What do you think? Do you want to pursue the rules in individual PRs (please don't open all PRs at once, let's do one at a time)?
@MichaReiser
Thanks for taking time to look into it.
While I use the formatter, I never looked too much into its rules, so I don't know about the incompatibilities with the E12 rules. I'll try to check for incompatibilities while working on it.
Implementing the rules one by one sounds good to me, that would also likely make understanding what each rule does easier.
The other thing we need to consider is that the rule seems to regress performance somewhat significantly. I think we need to figure out a design that reduces the performance less. This could involve refactoring existing pycodestye rules to see if performance can be improved.
I suspect that working directly on tokens would help with the performance issue. I used logical lines because that's what pycodestyle does, but I don't think that was a good idea.
What do you think? Do you want to pursue the rules in individual PRs (please don't open all PRs at once, let's do one at a time)?
I can try to start working on E122 and see how it goes. I won't spend time on the other rules before that one gets merged (there's no point working on the other rules before solving the formatter incompatibilities / performance issues).

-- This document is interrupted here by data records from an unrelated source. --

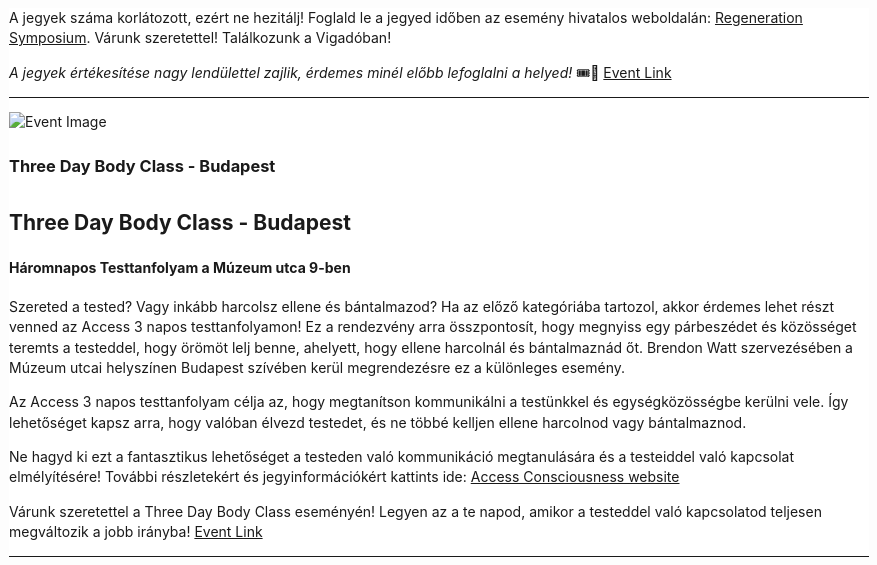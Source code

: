 A jegyek száma korlátozott, ezért ne hezitálj! Foglald le a jegyed időben az esemény hivatalos weboldalán: [Regeneration Symposium](https://regenerationsymposium.com/). Várunk szeretettel! Találkozunk a Vigadóban!

*A jegyek értékesítése nagy lendülettel zajlik, érdemes minél előbb lefoglalni a helyed!* 🎟️🌟
[Event Link](https://facebook.com/events/400099862494754)

---
![Event Image](https://scontent-prg1-1.xx.fbcdn.net/v/t39.30808-6/456214139_902757298330648_3457974641200004772_n.jpg?stp=dst-jpg_s960x960&_nc_cat=100&ccb=1-7&_nc_sid=75d36f&_nc_ohc=WFZCKcRQCV4Q7kNvgGAzPaR&_nc_ht=scontent-prg1-1.xx&_nc_gid=AqxVu-h9z3c3299tyU2dtIA&oh=00_AYAvXmUO5Xb_9_ZPRYd2h-_98DxuAlg89hjBojxjQNy-qw&oe=6717AEE8)

 ### Three Day Body Class - Budapest 

## Three Day Body Class - Budapest

#### Háromnapos Testtanfolyam a Múzeum utca 9-ben

Szereted a tested? Vagy inkább harcolsz ellene és bántalmazod? Ha az előző kategóriába tartozol, akkor érdemes lehet részt venned az Access 3 napos testtanfolyamon! Ez a rendezvény arra összpontosít, hogy megnyiss egy párbeszédet és közösséget teremts a testeddel, hogy örömöt lelj benne, ahelyett, hogy ellene harcolnál és bántalmaznád őt. Brendon Watt szervezésében a Múzeum utcai helyszínen Budapest szívében kerül megrendezésre ez a különleges esemény.

Az Access 3 napos testtanfolyam célja az, hogy megtanítson kommunikálni a testünkkel és egységközösségbe kerülni vele. Így lehetőséget kapsz arra, hogy valóban élvezd testedet, és ne többé kelljen ellene harcolnod vagy bántalmaznod.

Ne hagyd ki ezt a fantasztikus lehetőséget a testeden való kommunikáció megtanulására és a testeiddel való kapcsolat elmélyítésére! További részletekért és jegyinformációkért kattints ide: [Access Consciousness website](https://www.accessconsciousness.com/.../access-3.../details/)

Várunk szeretettel a Three Day Body Class eseményén! Legyen az a te napod, amikor a testeddel való kapcsolatod teljesen megváltozik a jobb irányba!
[Event Link](https://facebook.com/events/1031509861955917)

---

I suspect that working directly on tokens would help with the performance issue. I used logical lines because that's what pycodestyle does, but I don't think that was a good idea.
Logical lines might be fine, I'm not sure. One problem I noticed while skimming over the code is that we allocate multiple vectors and hash sets for each line. I think we should look into how we can avoid that. It can mean that we should use something other than logical line, reuse the allocations across check calls etc.
I can try to start working on E122 and see how it goes. I won't spend time on the other rules before that one gets merged (there's no point working on the other rules before solving the formatter incompatibilities / performance issues).
Thanks a lot! I'll close this PR. We can still use it as a reference. I hope that's okay with you.
I think the main issue with logical lines is that they have to be sliced to look for new lines (like here for example). This currently happens for every token, which I assume is the slow part.
One problem I noticed while skimming over the code is that we allocate multiple vectors and hash sets for each line. I think we should look into how we can avoid that.
If you're referring to this, then it's being done for every token, which is most likely more than needed indeed.
I'll close this PR. We can still use it as a reference. I hope that's okay with you.
No issue at all. I'd like to keep using this PR as a reference / discussion point to avoid going into a wrong direction.